I have a table that is about 150 GB with about 1 billion rows in Postgres. We have a Flask app that INSERTs to this table using SQLAlchemy and we handle database migrations via Alembic. This has been working great for us but we really should just ditch about 90% of the rows.
My first approach was to delete rows via SQLAlchemy; however, according to the RDS plots, the freed disk space was never reclaimed and I believe this is because I have yet to run a vacuum full command on the table, which seems like an expensive process.
It seems like there are many suggestions that mention that the right way to handle such mass deletions is to re-create the table, copy the necessary rows over and then TRUNCATE the old table.

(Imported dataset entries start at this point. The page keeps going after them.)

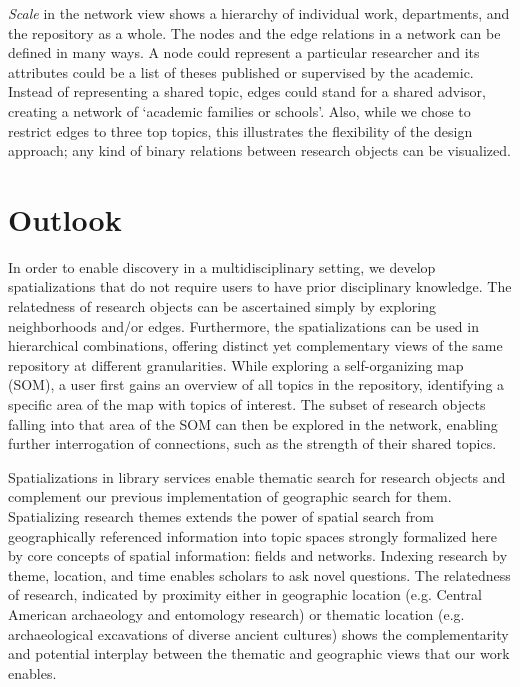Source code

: \documentclass[a4paper,UKenglish]{lipics-v2018}
\begin{document}
\textit{Scale} in the network view shows a hierarchy of individual work, departments, and the repository as a whole. The nodes and the edge relations in a network can be defined in many ways. A node could represent a particular researcher and its attributes could be a list of theses published or supervised by the academic. Instead of representing a shared topic, edges could stand for a shared advisor, creating a network of ‘academic families or schools’. Also, while we chose to restrict edges to three top topics, this illustrates the flexibility of the design approach; any kind of binary relations between research objects can be visualized.

\section{Outlook}
In order to enable discovery in a multidisciplinary setting, we develop spatializations that do not require users to have prior disciplinary knowledge. The relatedness of research objects can be ascertained simply by exploring neighborhoods and/or edges. Furthermore, the spatializations can be used in hierarchical combinations, offering distinct yet complementary views of the same repository at different granularities. While exploring a self-organizing map (SOM), a user first gains an overview of all topics in the repository, identifying a specific area of the map with topics of interest. The subset of research objects falling into that area of the SOM can then be explored in the network, enabling further interrogation of connections, such as the strength of their shared topics.


Spatializations in library services enable thematic search for research objects and complement our previous implementation of geographic search for them. Spatializing research themes extends the power of spatial search from geographically referenced information into topic spaces strongly formalized here by core concepts of spatial information: fields and networks. Indexing research by theme, location, and time \cite{Sinton1977} enables scholars to ask novel questions. The relatedness of research, indicated by proximity either in geographic location (e.g. Central American archaeology and entomology research) or thematic location (e.g. archaeological excavations of diverse ancient cultures) shows the complementarity and potential interplay between the thematic and geographic views that our work enables.
\end{document}
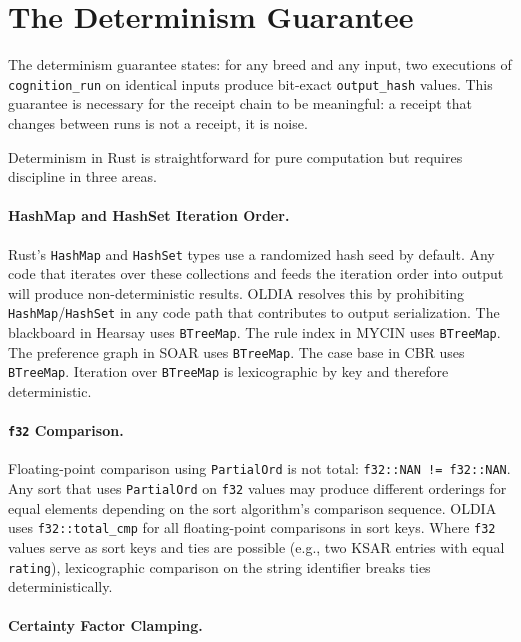 \section{The Determinism Guarantee}
\label{sec:determinism}

The determinism guarantee states: for any breed and any input, two executions of \texttt{cognition\_run} on identical inputs produce bit-exact \texttt{output\_hash} values. This guarantee is necessary for the receipt chain to be meaningful: a receipt that changes between runs is not a receipt, it is noise.

Determinism in Rust is straightforward for pure computation but requires discipline in three areas.

\paragraph{HashMap and HashSet Iteration Order.}

Rust's \texttt{HashMap} and \texttt{HashSet} types use a randomized hash seed by default. Any code that iterates over these collections and feeds the iteration order into output will produce non-deterministic results. OLDIA resolves this by prohibiting \texttt{HashMap}/\texttt{HashSet} in any code path that contributes to output serialization. The blackboard in Hearsay uses \texttt{BTreeMap}. The rule index in MYCIN uses \texttt{BTreeMap}. The preference graph in SOAR uses \texttt{BTreeMap}. The case base in CBR uses \texttt{BTreeMap}. Iteration over \texttt{BTreeMap} is lexicographic by key and therefore deterministic.

\paragraph{\texttt{f32} Comparison.}

Floating-point comparison using \texttt{PartialOrd} is not total: \texttt{f32::NAN != f32::NAN}. Any sort that uses \texttt{PartialOrd} on \texttt{f32} values may produce different orderings for equal elements depending on the sort algorithm's comparison sequence. OLDIA uses \texttt{f32::total\_cmp} for all floating-point comparisons in sort keys. Where \texttt{f32} values serve as sort keys and ties are possible (e.g., two KSAR entries with equal \texttt{rating}), lexicographic comparison on the string identifier breaks ties deterministically.

\paragraph{Certainty Factor Clamping.}

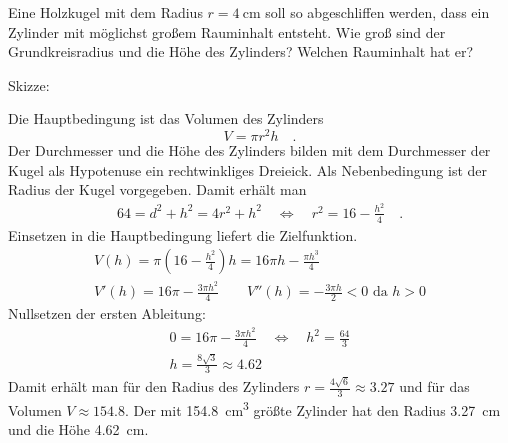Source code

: \documentclass[auto-toc=false,babel=ngerman]{arbeitsblatt}
\begin{document}
\begin{question}
  Eine Holzkugel mit dem Radius $r=\SI{4}{\centi\metre}$ soll so abgeschliffen
  werden, dass ein Zylinder mit möglichst großem Rauminhalt entsteht.  Wie
  groß sind der Grundkreisradius und die Höhe des Zylinders?  Welchen
  Rauminhalt hat er?
\end{question}
\begin{solution}
  Skizze:
  \begin{center}
  \end{center}
  Die Hauptbedingung ist das Volumen des Zylinders \[ V = \pi r^2h \quad. \]
  Der Durchmesser und die Höhe des Zylinders bilden mit dem Durchmesser der
  Kugel als Hypotenuse ein rechtwinkliges Dreieick.  Als Nebenbedingung ist
  der Radius der Kugel vorgegeben.  Damit erhält man
  \begin{gather*}
    64 = d^2 + h^2 = 4r^2+h^2 \quad\Leftrightarrow\quad
    r^2 = 16 - \frac{h^2}{4} \quad.
  \end{gather*}
  Einsetzen in die Hauptbedingung liefert die Zielfunktion.
  \begin{gather*}
    V(h)   = \pi\left(16-\frac{h^2}{4}\right)h 
           = 16\pi h - \frac{\pi h^3}{4} \\
    V'(h)  = 16\pi - \frac{3\pi h^2}{4} \qquad
    V''(h) = -\frac{3\pi h}{2} < 0 \text{ da } h>0
  \end{gather*}
  Nullsetzen der ersten Ableitung:
  \begin{gather*}
    0 = 16\pi - \frac{3\pi h^2}{4} \quad\Leftrightarrow\quad
    h^2 = \frac{64}{3} \\
    h = \frac{8\sqrt{3}}{3} \approx \num{4.62}
  \end{gather*}
  Damit erhält man für den Radius des Zylinders $r = \frac{4\sqrt{6}}{3}
  \approx \num{3.27} $ und für das Volumen $V \approx \num{154.8}$.
  Der mit \SI{154.8}{\centi\metre\cubed} größte Zylinder hat den Radius
  \SI{3.27}{\centi\metre} und die Höhe \SI{4.62}{\centi\metre}.
\end{solution}
\end{document}

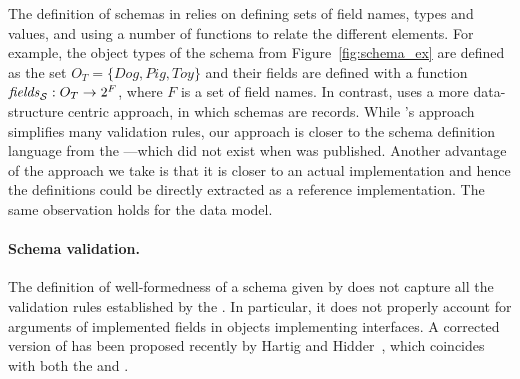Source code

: The definition of schemas in \HP relies on defining sets of field names, types and values, and using a number of functions to relate the different elements.
For example, the object types of the schema from Figure~\ref{fig:schema_ex} are defined as the set $O_{T} = \{\mathit{Dog, Pig, Toy\}}$ and their fields are defined with a
function $\mathit{fields}_{\mathcal{S}} : O_{T} \to 2^{F}$, where $F$ is a set of field names.
In contrast, \gcoql uses a more data-structure centric approach, in which schemas are records.
While \HP's approach simplifies many validation rules, our approach is closer to the schema definition language from the \spec---which did not exist when \HP was published. 
Another advantage of the approach we take is that it is closer to an actual implementation
and hence the definitions could be directly extracted as a reference implementation. The same observation holds for the data model.



\paragraph{Schema validation.} The definition of well-formedness
of a schema given by \HP does not capture all the validation rules established by the \spec. In particular, it does not properly account for arguments of implemented fields in objects implementing interfaces. A corrected version of \HP has been proposed recently by Hartig and Hidder~\cite{olafschema}, which coincides with both the \spec and \gcoql.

Conceptually, this makes sense but I'm not sure what's the right way to do this even after looking at the following:
- This seems to work only for simple tables without indexes and points to #2 for more complicated tables
- This looks like it could work after I simplify it to just one table
- Use an alembic migration to create a new table; copy over the entries from the old table using some quick python script; truncate the old table and then rename the new table.
Does anyone have any advice for the stack I'm currently using? More concretely, I have the following concerns:
- For #1 and #2, does running SQL commands to recreate tables mess up Alembic in any way? I am worried that there is some metadata in Alembic that will not be preserved after running the SQL commands.
- I feel like #3 seems to be the most reasonable approach here. Are there any problems with this approach?